* TASK ITEM *
In the records, find every line with the word "accumulate" and copy it out.

* INFORMATION SUPPLIED *

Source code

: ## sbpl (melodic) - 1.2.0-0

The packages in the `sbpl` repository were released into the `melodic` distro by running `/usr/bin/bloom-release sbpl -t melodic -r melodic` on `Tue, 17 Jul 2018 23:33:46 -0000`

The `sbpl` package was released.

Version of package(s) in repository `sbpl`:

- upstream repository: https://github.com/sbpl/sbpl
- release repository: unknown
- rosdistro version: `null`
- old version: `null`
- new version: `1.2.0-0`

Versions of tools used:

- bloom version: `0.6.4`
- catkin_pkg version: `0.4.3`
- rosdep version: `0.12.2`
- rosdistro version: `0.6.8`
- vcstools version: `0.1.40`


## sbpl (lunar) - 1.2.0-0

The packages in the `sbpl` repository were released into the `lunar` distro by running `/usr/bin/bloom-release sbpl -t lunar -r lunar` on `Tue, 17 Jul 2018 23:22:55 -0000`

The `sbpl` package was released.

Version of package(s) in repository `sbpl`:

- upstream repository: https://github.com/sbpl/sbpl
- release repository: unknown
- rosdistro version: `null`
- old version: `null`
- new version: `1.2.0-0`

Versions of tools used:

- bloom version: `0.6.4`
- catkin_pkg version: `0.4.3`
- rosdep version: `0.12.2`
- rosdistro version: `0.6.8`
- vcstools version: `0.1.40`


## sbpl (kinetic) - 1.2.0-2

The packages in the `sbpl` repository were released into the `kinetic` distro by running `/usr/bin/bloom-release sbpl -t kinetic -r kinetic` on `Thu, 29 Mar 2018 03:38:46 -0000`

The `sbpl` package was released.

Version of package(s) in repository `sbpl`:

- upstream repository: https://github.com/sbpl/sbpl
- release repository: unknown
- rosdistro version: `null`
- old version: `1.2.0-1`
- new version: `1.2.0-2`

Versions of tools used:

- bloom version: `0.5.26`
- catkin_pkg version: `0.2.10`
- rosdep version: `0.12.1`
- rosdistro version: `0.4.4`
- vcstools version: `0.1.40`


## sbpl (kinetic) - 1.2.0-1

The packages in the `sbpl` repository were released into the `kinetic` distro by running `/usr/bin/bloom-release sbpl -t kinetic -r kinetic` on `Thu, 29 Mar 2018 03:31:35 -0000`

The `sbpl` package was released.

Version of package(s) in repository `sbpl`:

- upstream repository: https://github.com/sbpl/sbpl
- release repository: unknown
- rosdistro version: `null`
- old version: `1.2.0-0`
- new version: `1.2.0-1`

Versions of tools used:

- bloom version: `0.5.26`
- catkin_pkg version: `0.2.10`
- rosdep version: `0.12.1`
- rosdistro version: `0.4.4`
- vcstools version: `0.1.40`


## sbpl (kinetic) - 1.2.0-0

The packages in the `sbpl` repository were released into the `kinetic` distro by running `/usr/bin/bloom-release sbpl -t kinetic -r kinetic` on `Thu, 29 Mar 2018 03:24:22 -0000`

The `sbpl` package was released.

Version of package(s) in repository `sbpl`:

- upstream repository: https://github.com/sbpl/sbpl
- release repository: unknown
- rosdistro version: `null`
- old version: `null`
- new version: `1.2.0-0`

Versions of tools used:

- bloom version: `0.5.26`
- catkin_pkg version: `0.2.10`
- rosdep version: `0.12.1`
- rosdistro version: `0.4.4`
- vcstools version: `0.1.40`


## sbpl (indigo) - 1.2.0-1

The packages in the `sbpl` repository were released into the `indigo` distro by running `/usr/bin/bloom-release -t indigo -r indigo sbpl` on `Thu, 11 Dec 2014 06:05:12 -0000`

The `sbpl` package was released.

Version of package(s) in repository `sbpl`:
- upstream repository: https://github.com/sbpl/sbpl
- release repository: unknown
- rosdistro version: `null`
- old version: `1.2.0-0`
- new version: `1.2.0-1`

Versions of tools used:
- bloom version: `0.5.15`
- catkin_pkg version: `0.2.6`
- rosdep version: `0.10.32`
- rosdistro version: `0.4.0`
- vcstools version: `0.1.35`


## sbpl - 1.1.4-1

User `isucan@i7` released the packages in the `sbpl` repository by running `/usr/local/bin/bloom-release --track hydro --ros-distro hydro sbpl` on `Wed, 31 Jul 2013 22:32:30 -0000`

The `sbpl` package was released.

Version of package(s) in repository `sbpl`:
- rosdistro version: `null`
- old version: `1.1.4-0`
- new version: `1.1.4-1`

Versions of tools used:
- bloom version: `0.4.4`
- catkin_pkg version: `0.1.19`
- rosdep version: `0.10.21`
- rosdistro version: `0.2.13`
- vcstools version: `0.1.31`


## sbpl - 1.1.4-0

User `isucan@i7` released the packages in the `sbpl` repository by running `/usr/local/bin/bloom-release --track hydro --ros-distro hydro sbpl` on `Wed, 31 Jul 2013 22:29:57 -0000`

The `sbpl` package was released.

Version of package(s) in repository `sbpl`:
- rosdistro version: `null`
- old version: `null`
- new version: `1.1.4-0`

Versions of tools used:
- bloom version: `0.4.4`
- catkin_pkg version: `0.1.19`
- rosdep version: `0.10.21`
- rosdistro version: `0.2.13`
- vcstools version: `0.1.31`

==

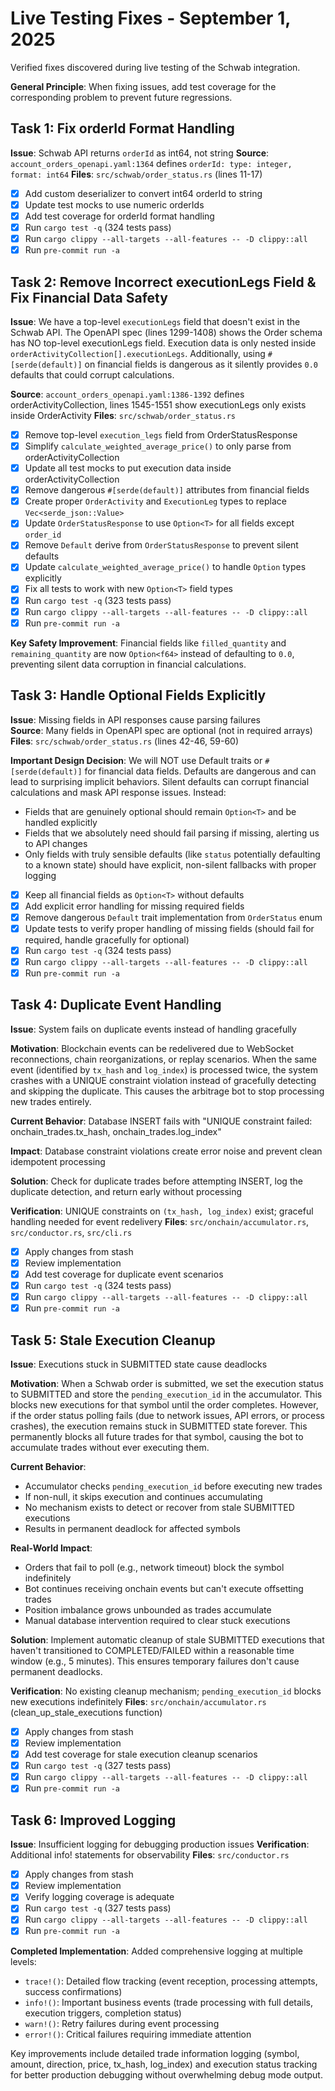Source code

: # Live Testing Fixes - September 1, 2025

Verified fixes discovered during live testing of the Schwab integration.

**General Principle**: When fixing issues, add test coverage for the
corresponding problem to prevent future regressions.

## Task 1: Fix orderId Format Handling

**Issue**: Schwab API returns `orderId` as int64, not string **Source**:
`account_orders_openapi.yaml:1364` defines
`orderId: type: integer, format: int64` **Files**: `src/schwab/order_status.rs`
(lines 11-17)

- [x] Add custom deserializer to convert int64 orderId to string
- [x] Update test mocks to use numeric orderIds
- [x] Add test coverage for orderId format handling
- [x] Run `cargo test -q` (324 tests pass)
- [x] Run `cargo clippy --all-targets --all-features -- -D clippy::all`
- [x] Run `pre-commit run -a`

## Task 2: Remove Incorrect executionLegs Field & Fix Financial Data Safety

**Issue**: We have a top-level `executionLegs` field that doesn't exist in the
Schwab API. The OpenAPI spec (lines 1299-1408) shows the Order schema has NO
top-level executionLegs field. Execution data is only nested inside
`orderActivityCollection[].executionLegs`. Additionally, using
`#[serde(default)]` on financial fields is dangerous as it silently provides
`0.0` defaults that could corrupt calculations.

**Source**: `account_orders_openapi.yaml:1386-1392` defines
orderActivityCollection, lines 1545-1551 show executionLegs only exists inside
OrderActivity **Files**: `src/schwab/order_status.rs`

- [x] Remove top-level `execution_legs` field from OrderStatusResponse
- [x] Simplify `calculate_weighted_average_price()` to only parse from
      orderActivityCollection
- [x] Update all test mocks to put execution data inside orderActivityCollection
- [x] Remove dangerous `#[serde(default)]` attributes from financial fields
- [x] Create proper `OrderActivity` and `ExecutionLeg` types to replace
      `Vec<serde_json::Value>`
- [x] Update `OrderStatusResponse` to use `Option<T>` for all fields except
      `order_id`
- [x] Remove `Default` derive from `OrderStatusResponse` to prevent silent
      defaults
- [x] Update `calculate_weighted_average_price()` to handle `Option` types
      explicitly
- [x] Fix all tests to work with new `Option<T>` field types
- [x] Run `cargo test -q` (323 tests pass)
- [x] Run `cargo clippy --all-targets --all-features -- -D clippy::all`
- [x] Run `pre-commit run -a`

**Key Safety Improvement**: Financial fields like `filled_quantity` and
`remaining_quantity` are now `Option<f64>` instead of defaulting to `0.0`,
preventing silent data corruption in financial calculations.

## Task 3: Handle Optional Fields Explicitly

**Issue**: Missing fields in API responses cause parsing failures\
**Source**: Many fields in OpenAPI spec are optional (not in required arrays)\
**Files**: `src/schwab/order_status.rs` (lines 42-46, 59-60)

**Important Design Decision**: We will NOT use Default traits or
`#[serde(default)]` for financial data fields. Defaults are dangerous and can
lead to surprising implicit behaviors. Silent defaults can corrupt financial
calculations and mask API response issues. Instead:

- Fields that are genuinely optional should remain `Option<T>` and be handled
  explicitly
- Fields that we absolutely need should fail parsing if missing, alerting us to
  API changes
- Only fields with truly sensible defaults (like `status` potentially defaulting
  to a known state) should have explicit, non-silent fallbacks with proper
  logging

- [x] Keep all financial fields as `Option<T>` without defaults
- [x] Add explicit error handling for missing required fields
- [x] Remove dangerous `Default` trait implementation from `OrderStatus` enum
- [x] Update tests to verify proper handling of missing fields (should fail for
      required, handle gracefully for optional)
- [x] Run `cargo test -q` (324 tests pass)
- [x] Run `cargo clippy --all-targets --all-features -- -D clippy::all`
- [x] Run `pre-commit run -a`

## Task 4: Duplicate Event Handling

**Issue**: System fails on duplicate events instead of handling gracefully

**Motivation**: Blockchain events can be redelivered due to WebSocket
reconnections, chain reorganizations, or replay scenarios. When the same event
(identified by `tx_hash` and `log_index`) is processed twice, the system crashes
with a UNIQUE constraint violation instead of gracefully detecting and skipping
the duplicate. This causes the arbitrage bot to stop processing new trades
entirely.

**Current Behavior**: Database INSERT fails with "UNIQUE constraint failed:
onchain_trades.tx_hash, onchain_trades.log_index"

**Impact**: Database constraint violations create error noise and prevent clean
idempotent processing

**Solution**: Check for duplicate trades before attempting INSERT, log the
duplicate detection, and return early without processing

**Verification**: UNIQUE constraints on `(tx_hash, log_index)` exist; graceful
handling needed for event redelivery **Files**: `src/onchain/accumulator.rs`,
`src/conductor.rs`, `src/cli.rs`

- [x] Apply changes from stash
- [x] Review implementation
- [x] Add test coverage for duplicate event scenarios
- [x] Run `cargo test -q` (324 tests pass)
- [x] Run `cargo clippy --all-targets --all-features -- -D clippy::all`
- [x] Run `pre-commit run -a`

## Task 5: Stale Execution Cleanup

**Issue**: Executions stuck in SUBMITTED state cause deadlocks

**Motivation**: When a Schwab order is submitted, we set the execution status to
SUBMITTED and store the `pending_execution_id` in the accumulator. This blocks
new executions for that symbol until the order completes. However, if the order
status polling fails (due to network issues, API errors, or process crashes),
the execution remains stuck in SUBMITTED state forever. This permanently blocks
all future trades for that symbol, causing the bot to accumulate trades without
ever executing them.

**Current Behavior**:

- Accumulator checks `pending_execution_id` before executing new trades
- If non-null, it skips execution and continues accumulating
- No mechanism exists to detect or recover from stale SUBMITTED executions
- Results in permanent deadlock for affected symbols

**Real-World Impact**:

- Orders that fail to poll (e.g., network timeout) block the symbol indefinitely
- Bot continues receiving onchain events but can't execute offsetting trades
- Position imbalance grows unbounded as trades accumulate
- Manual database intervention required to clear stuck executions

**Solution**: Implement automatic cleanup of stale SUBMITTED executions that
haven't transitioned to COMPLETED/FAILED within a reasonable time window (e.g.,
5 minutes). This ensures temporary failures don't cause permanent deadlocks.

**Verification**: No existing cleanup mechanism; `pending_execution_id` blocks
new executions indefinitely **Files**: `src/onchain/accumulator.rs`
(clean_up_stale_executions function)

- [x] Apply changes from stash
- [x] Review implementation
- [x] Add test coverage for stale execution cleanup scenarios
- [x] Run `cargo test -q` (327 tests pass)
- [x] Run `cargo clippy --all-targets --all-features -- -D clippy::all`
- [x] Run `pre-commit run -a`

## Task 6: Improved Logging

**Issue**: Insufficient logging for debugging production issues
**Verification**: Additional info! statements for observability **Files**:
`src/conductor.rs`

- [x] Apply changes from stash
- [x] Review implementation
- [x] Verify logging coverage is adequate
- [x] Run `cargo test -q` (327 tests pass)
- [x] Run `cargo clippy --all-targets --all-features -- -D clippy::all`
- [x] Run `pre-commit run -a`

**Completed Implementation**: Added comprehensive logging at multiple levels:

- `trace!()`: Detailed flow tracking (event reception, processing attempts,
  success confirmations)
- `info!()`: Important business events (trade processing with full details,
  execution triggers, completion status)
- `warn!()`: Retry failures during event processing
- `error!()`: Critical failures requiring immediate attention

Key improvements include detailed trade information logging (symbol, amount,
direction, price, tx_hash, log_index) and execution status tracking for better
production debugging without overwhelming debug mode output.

* WRITTEN REPLY *
all future trades for that symbol, causing the bot to accumulate trades without
- Position imbalance grows unbounded as trades accumulate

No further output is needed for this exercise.